Usage    : my $LOR = $ab->length_of_read($windowWidth, $quality_threshold);
           my $LOR = $ab->length_of_read($windowWidth, $quality_threshold, $method);
Returns  : the Length Of Read (LOR) value, computed using a window of
           $windowWidth bases, a threshold equal to $quality_threshold and,
           optionally, according to the specified $method
           (which, currently, is either the string 'SequencingAnalysis' or the string
           'GoodQualityWindows'). If there are less than $windowWidth quality values,
           the returned value is 0;
           return 0 if there are less than $windowWidth bases;
           returns 0 if the information needed to compute such value is missing.

The Length Of Read (LOR) score gives an approximate measure of the usable range of high-quality or high-accuracy bases determined by quality values. Such range can be determined in several ways. Two possible procedures are currently implemented and described below.

The 'SequencingAnalysis' method (used by default) computes the LOR as the widest range starting and ending with $windowWidth bases whose average quality is greater than or equal to $quality_threshold.

The 'GoodQualityWindows' method computes the LOR as the number of intervals of $windowWidth bases whose average quality is greater than or equal to $quality_threshold.

INTERNAL FUNCTIONS

The following methods are meant for internal use only and should not be used as user functions.

_ieee_single_prec_float

Usage    : _ieee_single_prec_float($string_32bits)
Returns  : the floating number corresponding to the given 32 bit string.

Interprets the 32 bit string in the standard IEEE format:

<sign (1 bit)><exponent (8 bits)><mantissa (23 bits)>

The value is computed as:

sign * 1.mantissa * 2**(exponent - 127)

_bit_string_as_unsigned_integer()

Usage    : my $n = _bit_string_as_unsigned_integer('10000101');
Returns  : the decimal value of the given bit string.

Interprets the given bit string as an unsigned integer, and returns its decimal representation (e.g., for example above, returns 133).

_bit_string_as_decimal_fraction()

Usage    : my $f = _bit_string_as_decimal_fraction('010.01000');
Returns  : the decimal fraction corresponding to the given
           bit string.

Interprets the given bit string as an unsigned fractional value and returns the corresponding decimal value.

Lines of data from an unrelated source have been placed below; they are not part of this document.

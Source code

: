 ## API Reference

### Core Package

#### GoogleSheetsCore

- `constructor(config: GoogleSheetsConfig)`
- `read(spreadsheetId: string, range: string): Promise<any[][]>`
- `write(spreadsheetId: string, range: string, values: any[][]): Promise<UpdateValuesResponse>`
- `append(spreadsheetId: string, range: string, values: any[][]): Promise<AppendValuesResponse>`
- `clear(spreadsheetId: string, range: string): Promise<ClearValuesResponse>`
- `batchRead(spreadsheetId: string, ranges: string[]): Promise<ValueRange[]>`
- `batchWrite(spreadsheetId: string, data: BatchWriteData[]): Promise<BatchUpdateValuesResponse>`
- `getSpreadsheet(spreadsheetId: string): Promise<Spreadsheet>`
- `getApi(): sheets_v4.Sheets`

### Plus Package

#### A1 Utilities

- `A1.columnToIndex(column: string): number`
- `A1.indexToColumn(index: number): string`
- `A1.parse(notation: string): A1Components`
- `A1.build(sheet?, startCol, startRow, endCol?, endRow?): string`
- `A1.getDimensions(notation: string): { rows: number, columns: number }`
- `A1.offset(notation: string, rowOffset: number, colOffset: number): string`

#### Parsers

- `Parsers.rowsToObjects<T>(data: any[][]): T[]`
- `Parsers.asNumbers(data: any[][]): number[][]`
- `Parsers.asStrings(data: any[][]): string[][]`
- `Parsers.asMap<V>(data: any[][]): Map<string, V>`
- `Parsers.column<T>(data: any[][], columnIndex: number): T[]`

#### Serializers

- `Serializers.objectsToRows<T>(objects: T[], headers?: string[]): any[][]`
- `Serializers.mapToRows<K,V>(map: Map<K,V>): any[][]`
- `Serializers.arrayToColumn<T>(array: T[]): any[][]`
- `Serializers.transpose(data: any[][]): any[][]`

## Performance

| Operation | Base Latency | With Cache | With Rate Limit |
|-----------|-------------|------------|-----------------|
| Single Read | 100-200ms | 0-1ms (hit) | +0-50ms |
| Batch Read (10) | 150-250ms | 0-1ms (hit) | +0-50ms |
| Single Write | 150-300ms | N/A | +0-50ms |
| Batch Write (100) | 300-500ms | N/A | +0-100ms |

For example, 010.0100 is converted into 2.25.

AUTHOR

Nicola Vitacolonna, <vitacolonna at appliedgenomics.org>

BUGS

Please report any bugs or feature requests to bug-bio-trace-abif at rt.cpan.org, or through the web interface at http://rt.cpan.org/NoAuth/ReportBug.html?Queue=Bio-Trace-ABIF. I will be notified, and then you'll automatically be notified of progress on your bug as I make changes.

SUPPORT

You can find documentation for this module with the perldoc command.

perldoc Bio::Trace::ABIF

You can also look for information at:

SEE ALSO

See http://www.appliedbiosystems.com/support/ for the ABIF format file specification sheet.

There is an ABI module on CPAN (http://search.cpan.org/~malay/ABI-0.01/).

bioperl-ext also parses ABIF files and other trace formats.

You are welcome at http://www.appliedgenomics.org!

ACKNOWLEDGEMENTS

Thanks to Simone Scalabrin for many helpful suggestions and for the first implementation of the length_of_read() method the way Sequencing Analysis does it!

Some explication about the way Sequencing Analysis computes some parameters has been found at http://keck.med.yale.edu/dnaseq/.

COPYRIGHT & LICENSE

Copyright 2006 Nicola Vitacolonna, all rights reserved.

This program is free software; you can redistribute it and/or modify it under the same terms as Perl itself.

DISCLAIMER

This software is provided "as is" without warranty of any kind.